Тут опять продолжу о взятке. До Петра дошел вдруг какой-то слушок о камергере его жены Виллиме Монсе. Это имя могло разбередить в душе Петра забытую рану, поскольку Виллим этот был близкий родственник той Анны Монс, которой сильно увлекся когда-то молодой царь. Потому он затребовал какие-то бумаги из Тайной канцелярии и не без любопытства углубился в них. То, что открылось Петру, потрясло его. Оказалось, этот камергер Монс, приближённый его жены, организовал нечто вроде целого министерства взяток при императрице. Он нагло торговал милостями, за которыми сюда обращался сам светлейший князь Меншиков, вор из воров и сам первый взяточник. Откуда же мог взять столь драгоценные милости этот шут гороховый Монс. Петру не надо было долго гадать. Он торгует тем, что может дать императорская власть, которой он, Пётр, владеет вместе с женой. И ради этого он пышно, на виду у всей России, короновал её лишь несколько дней назад? Этот Монс торгует его, петровой властью, который столько времени колесовал, четвертовал и вешал виноватых во взятке. А за что же, за какие шиши Монсу такое предпочтение от жены императора? Пётр мог с горечью вспомнить, что он ведь уже старик, что она, пышнотелая красавица, моложе его на целых двенадцать лет. Пётр узнал в те дни и ещё одну «зело поганую» новость. Императрица, его жена, оказалась не только податлива на ласки красавчика из Немецкой слободы, она не отказывалась и от денег. Монс делал «откаты» ей, до тридцати тысяч за дело. Прачкой была она всегда, а императрицей стать так и не успела. Об этом, может быть, думал Пётр.
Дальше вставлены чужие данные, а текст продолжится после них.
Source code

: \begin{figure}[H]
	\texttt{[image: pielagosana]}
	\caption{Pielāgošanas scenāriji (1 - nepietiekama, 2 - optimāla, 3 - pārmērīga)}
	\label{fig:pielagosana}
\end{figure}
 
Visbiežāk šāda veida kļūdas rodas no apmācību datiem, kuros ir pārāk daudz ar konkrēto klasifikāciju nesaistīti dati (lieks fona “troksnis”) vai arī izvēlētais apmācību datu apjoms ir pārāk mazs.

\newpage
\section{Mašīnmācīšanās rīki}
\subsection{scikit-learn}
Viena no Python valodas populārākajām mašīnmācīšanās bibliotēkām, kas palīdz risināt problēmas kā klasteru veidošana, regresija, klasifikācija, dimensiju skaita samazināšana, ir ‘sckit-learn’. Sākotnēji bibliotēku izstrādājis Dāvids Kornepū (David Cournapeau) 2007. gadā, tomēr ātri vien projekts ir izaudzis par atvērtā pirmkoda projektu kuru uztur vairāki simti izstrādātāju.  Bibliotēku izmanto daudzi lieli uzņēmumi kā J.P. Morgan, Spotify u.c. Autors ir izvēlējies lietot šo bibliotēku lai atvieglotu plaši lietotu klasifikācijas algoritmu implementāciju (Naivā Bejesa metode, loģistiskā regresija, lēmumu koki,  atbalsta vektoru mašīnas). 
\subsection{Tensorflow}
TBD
Так что у Екатерины, после смерти её, обнаружилось личное, весьма даже приличное состояние. Приличное – в смысле размера, но не способа, каким было добыто.
Пётр Великий, один в своё время мог быть примером умеренной, нестяжательной жизни. Вообще-то тогдашние цари жили вотчинами, могли иметь для личных нужд большие прибыли со своих владений. Отец Петра, царь Алексей Михайлович, например, располагал пятьюдесятью тысячами крестьянских дворов, которые давали до двухсот тысяч рублей годового дохода. Если учесть, что соболья шкурка стоила тогда тридцать копеек, то денег этих на царские потехи должно было хватить с лихвой. Пришедши к власти, Пётр определил собственность отца, ту, которую тот приобрёл уже будучи царём, в государственную казну. Так что у него остались только те владения, которыми бывшие бояре Романовы располагали ещё до призвания на царство. А владения этого было только восемьсот душ в родной его Новгородской губернии. Эти доходы он и позволял только тратить на себя. Кроме этого он получал, правда, ещё адмиральское жалованье, о котором говорил: «Сии деньги собственные мои, я их заслужил, и употреблять могу по произволу, но с государственными доходами надлежит поступать осторожно – об них я должен дать отчёт Богу».
Государь был скуповат, потому и не знал удовольствия от больших денег. Есть немало рассказов о его молодых похождениях. Рассчитывался за известные удовольствия он всегда по-солдатски – давал случайной женщине «одну копейку за три объятия». Объяснял эту таксу так: «Солдат за такие нужды не может дать больше, понеже на все дневные траты имеет три копейки».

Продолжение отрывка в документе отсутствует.